Tem mais: ALIANÇA DE AÇO (1938), de Cecil B. De Mille, conta a história da construção da estrada de ferro que liga os Estados Unidos de costa a costa. TRENS ESTREITAMENTE VIGIADOS (1966) mostra a Segunda Guerra a partir da perspectiva de uma estação. QUANDO A MULHER ERRA (1953) narra uma história de adultério no cenário da Stazione Termini, de Roma.
Às vezes, o protagonista é o profissional ferroviário. Em LA ROUE (“A Roda”), que Abel Gance rodou em 1921, Séverin Mars é o maquinista que adota uma órfã, apaixonando-se. Em O FERROVIÁRIO (1956), Pietro Germi interpreta um maquinista com problemas em casa e em O HOMEM DA LINHA (1986), Jim Van Der Woude é um ferroviário solitário.
Se falta emoção, o trem pode ser a solução. É assim em ASSASSINATO NO EXPRESSO ORIENTE (1974), de Sidney Lumet, uma história de Agatha Christie sobre trilhos; Em A TRAVESSIA DE CASSANDRA (1976), há terroristas e vírus a bordo e em EXPRESSO PARA O INFERNO (1985), fugitivos tentam escapar de um trem sem freios.

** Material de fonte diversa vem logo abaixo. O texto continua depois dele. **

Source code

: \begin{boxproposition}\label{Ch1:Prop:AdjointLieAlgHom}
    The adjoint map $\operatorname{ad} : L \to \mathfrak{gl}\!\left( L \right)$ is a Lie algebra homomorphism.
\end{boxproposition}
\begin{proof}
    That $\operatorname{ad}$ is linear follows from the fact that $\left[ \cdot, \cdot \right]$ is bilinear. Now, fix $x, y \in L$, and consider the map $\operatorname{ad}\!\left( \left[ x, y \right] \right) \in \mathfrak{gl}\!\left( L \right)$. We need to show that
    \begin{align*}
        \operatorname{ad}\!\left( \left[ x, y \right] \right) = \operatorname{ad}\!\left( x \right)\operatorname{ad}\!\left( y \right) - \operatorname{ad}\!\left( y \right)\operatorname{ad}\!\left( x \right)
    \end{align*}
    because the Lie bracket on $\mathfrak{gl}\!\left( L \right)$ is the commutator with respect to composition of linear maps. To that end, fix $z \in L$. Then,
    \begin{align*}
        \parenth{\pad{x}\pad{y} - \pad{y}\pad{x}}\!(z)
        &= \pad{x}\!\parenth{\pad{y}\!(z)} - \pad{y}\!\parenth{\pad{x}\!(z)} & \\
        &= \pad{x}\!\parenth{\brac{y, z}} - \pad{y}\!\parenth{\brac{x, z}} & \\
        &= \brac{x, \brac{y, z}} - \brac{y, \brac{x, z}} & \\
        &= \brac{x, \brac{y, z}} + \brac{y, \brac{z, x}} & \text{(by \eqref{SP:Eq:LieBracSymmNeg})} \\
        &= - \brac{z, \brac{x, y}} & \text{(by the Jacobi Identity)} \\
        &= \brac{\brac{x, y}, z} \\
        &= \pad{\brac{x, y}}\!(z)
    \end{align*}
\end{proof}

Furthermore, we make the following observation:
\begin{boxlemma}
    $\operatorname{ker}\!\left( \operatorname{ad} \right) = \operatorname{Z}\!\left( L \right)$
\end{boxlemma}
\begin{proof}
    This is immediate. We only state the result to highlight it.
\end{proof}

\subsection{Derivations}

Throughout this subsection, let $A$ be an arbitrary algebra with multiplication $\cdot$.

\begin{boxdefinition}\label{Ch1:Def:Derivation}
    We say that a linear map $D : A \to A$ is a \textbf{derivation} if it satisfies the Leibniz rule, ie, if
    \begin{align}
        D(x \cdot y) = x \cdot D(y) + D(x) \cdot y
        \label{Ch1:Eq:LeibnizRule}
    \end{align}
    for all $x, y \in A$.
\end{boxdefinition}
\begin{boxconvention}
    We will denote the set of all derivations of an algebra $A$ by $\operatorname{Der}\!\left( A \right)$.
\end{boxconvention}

Os trens também podem rir. Isto é, propiciar boas gargalhadas. VIUVINHA INDOMÁVEL (1959) mostra uma mulher em luta com o dono de uma ferrovia. BUTCH CASSIDY (1969) conta com humor as peripécias de uma dupla (Robert Redford e Paul Newman) que vive de assaltar trens e bancos. E JOGUE A MAMÃE DO TREM (1987) é uma paródia alucinada de PACTO SINISTRO.
Mais longe das gargalhadas, nos filmes de David Lean há sempre um trem na paisagem. Em DESENCANTO (1945), o mais elogiado de seus filmes intimistas, uma estação ferroviária é o cenário para uma história de amor. E nas superproduções A PONTE DO RIO KWAI (1957), LAWRENCE DA ARÁBIA (1962) E DOUTOR JIVAGO (1965), por exemplo, os trens fazem parte da trama.
Em outras paragens, o trem tem serventia mais poética. Em Federico Fellini, ele é o veículo que conduz a outras realidades. É assim em OS BOAS-VIDAS (1953), no qual a estação ferroviária é a única saída para os rapazes de província e em A CIDADE DAS MULHERES (1980), no qual a travessia de um túnel é uma passagem para o sonho.
Ação, e muita, também é uma presença significativa em várias produções. Um trem descarrila em O MAIOR ESPETÁCULO DA TERRA (1952), de De Mille; outro atravessa uma parede em JOE KIDD (1972). Um outro leva refugiados em O ÚLTIMO TREM (1973), e um terceiro conduz traficantes de armas em UM TREM DO INFERNO (1976).
Harry Potter andou de trem. E Owen Wilson, Adrien Brody e Jason Schwartzman empreenderam uma VIAGEM A DARJEELING (2007). E até o trem mais famoso do mundo têm um filme TRANSSIBERIAN (2008) deve estreiar logo nos cinemas.
Um trem vai, um trem vem... E o cinema continua fiel a L'ARRIVÉE.